§ Exercise prompt
Look through the entries that follow and count the lines with the word "release". The reply is that number alone.

§ Data excerpts
□ □ □ □

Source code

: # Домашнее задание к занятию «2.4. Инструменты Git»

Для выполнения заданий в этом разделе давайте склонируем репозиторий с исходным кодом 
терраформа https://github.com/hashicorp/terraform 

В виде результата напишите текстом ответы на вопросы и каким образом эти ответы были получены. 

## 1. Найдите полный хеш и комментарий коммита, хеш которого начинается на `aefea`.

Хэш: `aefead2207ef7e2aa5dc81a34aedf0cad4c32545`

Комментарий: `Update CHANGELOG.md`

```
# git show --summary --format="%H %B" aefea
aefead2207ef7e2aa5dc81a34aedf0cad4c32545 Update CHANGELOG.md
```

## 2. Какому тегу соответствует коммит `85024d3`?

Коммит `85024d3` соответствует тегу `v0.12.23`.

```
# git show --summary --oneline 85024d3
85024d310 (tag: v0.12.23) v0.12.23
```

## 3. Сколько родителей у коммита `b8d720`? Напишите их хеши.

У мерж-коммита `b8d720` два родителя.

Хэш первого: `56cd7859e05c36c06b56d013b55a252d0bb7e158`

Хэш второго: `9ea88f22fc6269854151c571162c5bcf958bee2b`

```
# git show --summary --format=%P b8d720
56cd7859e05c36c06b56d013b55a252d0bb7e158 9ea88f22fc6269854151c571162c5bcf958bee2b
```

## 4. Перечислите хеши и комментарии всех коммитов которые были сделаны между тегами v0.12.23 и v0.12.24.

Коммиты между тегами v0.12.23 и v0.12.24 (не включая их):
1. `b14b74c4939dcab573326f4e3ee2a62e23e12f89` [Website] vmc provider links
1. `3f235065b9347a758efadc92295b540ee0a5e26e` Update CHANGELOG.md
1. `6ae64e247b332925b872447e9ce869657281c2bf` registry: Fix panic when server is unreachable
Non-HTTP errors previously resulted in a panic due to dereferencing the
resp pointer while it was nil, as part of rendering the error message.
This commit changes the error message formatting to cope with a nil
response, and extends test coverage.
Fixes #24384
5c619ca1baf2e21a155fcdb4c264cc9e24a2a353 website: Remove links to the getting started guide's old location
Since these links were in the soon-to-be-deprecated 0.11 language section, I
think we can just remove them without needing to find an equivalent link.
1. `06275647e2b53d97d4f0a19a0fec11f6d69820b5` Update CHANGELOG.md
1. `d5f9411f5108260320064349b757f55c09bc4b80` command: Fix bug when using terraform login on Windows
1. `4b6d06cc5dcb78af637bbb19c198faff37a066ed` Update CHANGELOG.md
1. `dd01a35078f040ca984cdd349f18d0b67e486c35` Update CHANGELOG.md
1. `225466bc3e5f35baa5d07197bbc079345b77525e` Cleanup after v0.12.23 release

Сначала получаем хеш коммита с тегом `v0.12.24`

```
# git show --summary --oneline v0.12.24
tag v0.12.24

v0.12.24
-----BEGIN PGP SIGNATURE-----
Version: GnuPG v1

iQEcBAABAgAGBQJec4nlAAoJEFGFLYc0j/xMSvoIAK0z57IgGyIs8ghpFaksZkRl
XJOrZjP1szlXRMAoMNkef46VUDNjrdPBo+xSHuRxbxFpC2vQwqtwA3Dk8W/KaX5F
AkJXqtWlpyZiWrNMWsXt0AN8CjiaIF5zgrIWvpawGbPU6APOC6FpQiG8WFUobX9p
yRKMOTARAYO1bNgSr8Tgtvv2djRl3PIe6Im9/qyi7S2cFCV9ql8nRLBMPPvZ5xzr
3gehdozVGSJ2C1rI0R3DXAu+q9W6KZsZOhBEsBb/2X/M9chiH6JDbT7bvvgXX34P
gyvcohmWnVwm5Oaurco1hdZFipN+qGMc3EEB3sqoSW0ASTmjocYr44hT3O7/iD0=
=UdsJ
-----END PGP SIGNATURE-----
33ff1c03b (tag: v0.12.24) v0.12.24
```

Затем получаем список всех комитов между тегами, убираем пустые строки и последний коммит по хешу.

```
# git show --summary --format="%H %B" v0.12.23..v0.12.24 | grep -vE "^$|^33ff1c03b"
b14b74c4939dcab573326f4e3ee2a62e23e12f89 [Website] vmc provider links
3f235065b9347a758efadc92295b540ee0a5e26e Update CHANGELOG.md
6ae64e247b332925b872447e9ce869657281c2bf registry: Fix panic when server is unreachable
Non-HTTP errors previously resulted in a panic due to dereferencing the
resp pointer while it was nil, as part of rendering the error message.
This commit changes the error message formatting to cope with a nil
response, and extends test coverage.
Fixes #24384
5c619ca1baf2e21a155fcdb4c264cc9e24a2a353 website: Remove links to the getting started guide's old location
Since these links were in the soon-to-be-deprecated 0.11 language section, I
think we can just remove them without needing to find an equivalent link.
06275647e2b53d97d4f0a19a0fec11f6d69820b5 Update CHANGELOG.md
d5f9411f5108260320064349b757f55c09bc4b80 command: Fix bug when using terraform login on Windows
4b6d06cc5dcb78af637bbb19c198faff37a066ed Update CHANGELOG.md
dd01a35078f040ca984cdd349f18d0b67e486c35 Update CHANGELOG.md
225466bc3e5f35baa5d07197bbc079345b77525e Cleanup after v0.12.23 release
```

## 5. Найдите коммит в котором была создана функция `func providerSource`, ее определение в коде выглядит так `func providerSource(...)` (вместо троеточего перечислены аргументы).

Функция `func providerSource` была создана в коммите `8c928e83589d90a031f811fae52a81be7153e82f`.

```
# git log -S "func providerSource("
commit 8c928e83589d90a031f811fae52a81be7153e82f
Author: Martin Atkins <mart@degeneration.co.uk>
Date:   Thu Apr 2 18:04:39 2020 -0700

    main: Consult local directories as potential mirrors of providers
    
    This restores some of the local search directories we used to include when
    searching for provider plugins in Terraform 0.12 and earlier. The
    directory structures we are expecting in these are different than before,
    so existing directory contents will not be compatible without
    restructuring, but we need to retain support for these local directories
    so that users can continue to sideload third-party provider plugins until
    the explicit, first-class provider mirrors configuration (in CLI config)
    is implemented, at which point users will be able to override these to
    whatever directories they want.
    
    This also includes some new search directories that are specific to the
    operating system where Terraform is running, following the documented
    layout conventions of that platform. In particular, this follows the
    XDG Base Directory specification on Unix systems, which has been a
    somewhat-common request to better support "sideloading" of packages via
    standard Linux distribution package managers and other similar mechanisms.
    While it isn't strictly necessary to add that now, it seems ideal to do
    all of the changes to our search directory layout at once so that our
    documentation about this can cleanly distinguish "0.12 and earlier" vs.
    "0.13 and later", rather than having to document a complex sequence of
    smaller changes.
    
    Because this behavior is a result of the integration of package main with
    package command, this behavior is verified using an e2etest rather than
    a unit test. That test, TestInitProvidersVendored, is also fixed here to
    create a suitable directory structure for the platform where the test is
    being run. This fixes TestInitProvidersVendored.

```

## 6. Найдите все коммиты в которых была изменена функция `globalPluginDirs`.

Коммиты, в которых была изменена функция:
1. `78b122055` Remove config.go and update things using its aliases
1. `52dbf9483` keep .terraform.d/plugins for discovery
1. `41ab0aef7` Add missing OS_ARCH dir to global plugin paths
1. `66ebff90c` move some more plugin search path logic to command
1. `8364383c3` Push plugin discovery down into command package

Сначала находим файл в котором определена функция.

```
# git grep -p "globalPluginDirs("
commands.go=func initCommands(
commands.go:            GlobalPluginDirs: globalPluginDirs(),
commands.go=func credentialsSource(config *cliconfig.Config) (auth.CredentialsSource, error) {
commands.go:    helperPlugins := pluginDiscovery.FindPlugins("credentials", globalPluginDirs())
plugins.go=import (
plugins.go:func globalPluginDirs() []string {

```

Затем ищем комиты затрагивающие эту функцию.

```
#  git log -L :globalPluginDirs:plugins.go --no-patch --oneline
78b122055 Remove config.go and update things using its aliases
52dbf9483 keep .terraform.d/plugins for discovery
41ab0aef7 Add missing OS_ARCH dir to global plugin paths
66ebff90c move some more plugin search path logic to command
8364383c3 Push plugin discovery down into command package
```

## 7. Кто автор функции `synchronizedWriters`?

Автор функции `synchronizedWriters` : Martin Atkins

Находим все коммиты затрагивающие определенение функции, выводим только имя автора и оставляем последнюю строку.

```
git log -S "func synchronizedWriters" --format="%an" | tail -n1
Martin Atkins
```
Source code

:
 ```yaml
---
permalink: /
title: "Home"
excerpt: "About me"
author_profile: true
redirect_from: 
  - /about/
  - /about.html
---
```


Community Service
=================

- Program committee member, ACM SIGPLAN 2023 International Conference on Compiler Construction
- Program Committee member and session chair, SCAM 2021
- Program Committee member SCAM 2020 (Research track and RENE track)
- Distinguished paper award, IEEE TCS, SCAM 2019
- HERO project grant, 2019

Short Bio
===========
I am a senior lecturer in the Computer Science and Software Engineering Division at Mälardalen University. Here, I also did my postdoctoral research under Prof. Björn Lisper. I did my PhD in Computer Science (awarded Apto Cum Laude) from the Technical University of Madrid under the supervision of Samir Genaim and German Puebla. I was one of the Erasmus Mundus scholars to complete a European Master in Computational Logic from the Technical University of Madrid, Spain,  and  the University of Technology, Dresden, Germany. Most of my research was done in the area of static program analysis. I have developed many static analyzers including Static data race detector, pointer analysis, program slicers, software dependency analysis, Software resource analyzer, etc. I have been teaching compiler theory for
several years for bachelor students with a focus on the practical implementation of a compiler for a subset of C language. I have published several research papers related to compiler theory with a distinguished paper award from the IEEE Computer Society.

□ □ □ □

§ Response to the task
2